当前位置:网站首页>Mobileone: the mobile terminal only needs 1ms of high-performance backbone
Mobileone: the mobile terminal only needs 1ms of high-performance backbone
2022-06-29 03:46:00 【AI vision netqi】
Open source address :
GitHub - shoutOutYangJie/MobileOne: An Improved One millisecond Mobile Backbone
1060 On the video card ,224*224,cpu On 10ms,gpu On 3ms.
Test code :
if __name__ == '__main__':
model = make_mobileone_s0().cuda(0)
model.eval()
data = torch.rand(1, 3, 224, 224).cuda(0)
for i in range(10):
start = time.time()
out = model(data)
print('time', time.time() - start, out.size())MobileOne(≈MobileNetV1+RepVGG+ Training Trick) By Apple The company's proposal is based on iPhone12 Optimized ultra lightweight architecture , stay ImageNet The data set is marked with <1ms The speed of 75.9% Of Top1 precision .

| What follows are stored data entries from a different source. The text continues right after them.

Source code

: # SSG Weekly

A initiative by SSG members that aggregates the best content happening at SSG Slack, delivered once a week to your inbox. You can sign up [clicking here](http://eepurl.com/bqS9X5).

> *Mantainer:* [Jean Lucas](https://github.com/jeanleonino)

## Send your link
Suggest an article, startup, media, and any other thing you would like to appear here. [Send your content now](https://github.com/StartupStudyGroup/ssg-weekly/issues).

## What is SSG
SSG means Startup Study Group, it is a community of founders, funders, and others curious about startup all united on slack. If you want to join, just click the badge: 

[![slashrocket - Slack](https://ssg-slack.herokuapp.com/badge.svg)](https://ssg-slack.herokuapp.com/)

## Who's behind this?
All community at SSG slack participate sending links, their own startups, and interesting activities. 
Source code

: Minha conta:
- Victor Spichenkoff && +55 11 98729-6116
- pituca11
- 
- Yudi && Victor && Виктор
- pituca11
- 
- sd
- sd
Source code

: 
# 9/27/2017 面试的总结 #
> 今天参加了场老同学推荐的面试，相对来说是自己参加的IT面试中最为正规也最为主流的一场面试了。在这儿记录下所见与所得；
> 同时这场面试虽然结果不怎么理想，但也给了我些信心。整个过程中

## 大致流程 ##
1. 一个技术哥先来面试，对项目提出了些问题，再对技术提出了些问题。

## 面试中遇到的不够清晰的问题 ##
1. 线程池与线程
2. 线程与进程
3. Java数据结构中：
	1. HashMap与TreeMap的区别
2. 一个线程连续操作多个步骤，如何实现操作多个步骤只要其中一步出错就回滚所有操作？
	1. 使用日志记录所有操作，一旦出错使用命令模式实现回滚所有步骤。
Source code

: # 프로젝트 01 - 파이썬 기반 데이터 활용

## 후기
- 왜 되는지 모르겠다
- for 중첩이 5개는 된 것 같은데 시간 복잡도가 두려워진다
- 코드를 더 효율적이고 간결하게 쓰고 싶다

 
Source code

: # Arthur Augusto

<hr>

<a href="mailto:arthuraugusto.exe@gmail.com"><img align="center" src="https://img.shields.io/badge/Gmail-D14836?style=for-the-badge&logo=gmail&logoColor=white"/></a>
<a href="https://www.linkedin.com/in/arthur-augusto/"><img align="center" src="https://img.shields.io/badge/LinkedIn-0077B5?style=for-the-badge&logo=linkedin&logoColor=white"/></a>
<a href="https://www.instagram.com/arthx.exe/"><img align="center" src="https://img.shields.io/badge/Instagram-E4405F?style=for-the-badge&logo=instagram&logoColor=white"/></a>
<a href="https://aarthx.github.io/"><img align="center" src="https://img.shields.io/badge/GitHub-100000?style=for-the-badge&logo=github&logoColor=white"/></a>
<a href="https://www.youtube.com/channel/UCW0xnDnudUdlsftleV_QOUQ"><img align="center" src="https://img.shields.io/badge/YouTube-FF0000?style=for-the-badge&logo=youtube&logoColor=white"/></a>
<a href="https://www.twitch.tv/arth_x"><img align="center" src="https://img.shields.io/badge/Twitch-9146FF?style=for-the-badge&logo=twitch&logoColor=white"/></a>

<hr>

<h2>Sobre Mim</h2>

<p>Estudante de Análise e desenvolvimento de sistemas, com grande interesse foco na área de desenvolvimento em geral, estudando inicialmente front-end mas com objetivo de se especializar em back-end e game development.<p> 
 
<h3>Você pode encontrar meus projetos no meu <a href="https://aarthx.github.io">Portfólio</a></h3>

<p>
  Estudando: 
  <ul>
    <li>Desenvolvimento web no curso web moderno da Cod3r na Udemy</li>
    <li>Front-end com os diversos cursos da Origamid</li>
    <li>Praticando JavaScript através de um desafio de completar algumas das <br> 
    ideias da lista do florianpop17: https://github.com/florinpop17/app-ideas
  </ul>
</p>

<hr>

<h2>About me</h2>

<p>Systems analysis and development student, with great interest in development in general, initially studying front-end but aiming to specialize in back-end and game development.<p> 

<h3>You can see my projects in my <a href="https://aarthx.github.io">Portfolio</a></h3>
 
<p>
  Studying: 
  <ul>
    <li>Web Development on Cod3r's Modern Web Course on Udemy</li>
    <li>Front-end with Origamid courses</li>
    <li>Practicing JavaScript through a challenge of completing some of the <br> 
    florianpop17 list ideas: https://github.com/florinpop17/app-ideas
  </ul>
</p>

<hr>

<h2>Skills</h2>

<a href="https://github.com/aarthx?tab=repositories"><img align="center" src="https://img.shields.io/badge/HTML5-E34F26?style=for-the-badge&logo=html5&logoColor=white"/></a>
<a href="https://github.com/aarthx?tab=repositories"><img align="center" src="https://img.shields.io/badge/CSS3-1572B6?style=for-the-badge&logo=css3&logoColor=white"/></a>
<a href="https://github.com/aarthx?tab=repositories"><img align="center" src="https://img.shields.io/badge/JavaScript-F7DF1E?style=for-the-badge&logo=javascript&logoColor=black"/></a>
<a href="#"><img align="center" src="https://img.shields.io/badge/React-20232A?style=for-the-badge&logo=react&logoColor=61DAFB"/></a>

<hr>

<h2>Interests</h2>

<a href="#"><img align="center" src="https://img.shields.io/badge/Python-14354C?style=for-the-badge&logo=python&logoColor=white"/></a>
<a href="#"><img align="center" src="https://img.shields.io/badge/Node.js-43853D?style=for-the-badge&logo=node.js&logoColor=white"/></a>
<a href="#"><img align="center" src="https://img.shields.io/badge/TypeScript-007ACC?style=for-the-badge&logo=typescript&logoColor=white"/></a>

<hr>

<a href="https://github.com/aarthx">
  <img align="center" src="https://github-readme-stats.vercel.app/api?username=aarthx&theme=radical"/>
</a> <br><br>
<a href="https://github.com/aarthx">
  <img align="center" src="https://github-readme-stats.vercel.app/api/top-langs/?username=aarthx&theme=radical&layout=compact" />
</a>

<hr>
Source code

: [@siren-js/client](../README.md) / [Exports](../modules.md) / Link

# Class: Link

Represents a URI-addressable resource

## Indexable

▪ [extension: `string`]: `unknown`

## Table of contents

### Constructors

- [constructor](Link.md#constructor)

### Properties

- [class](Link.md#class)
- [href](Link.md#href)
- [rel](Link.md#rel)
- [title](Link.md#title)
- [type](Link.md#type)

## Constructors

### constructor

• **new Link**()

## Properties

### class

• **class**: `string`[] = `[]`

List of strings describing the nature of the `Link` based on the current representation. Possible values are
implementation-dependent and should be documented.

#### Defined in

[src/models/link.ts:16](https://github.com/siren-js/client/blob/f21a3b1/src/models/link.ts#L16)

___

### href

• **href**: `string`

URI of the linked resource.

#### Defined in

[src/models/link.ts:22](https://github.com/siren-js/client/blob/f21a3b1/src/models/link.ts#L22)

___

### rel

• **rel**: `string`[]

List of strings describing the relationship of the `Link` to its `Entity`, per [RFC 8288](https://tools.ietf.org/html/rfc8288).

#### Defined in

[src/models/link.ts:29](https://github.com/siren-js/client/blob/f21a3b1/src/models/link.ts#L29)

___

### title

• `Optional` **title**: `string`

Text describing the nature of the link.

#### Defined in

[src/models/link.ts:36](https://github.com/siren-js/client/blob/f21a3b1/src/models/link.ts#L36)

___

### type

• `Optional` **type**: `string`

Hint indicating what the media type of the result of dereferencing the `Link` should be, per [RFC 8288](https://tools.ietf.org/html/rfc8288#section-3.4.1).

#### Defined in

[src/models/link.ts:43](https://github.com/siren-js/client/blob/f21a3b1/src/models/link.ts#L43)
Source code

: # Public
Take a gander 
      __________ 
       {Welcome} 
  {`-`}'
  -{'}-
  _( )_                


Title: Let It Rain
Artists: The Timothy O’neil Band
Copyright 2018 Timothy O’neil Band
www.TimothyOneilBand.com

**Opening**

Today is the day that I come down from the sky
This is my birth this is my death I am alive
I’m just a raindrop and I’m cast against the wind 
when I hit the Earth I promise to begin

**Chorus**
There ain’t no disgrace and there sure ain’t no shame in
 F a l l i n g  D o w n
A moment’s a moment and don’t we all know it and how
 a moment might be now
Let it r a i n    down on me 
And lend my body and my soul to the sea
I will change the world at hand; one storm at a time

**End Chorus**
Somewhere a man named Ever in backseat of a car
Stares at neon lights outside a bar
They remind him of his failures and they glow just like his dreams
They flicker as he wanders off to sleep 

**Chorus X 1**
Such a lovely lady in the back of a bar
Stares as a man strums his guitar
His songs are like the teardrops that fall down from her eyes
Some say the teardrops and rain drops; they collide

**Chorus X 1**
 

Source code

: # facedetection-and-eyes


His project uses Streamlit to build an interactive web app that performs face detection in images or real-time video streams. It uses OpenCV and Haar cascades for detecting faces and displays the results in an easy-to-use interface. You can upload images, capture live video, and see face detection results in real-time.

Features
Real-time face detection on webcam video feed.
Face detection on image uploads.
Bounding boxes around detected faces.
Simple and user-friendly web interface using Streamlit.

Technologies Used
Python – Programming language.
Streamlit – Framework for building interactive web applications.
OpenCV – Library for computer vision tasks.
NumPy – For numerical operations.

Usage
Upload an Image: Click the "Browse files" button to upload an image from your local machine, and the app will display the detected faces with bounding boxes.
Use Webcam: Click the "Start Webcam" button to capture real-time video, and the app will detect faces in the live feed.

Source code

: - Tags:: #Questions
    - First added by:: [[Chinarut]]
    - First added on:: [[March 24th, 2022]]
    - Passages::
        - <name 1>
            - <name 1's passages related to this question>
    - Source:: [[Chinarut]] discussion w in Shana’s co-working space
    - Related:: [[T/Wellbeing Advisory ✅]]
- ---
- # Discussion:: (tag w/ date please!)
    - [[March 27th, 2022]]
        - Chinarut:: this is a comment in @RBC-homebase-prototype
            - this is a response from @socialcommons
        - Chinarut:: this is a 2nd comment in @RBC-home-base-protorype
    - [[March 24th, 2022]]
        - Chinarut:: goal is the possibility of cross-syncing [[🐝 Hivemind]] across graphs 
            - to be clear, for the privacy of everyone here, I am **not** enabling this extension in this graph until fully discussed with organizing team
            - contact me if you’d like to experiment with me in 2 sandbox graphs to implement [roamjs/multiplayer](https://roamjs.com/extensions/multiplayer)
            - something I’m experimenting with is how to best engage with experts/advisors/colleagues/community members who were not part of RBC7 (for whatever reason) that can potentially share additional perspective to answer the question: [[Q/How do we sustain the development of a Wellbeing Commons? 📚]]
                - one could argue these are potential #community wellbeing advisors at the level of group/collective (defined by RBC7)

In order to better analyze the bottleneck of high-efficiency network , The author iPhone12 Platform as the benchmark , From different dimensions " bottleneck " analysis , See above . You can see from it :
A model with a high number of parameters can also have a low latency , such as ShuffleNetV2;
Have high FLOPs Our model can also have low latency , such as MobileNetV1 and ShuffleNetV2;

The above table starts from SRCC The angle is analyzed , You can see :
In mobile terminal , Delay with FLOPs The correlation with parameter quantity is weak ;
stay PC-CPU End , This correlation is further weakened .
The specific plan
Based on these insights , The author starts with two main efficiencies " bottleneck " Compared dimensionally , Then the performance " bottleneck " The corresponding scheme is put forward .

Activation Functions: The above table compares the effects of different activation functions on delay , You can see : Despite the same architecture , However, the delay caused by different activation functions varies greatly . Default selection for this article ReLU Activation function .

Architectural Block: The above table shows the two main factors that affect the delay ( Memory access consumption and computing parallelism ) It has been analyzed , See the table above , You can see : When a single branch structure is used , The model is faster . Besides , To improve efficiency , The author has limited practical application in large model configuration SE modular .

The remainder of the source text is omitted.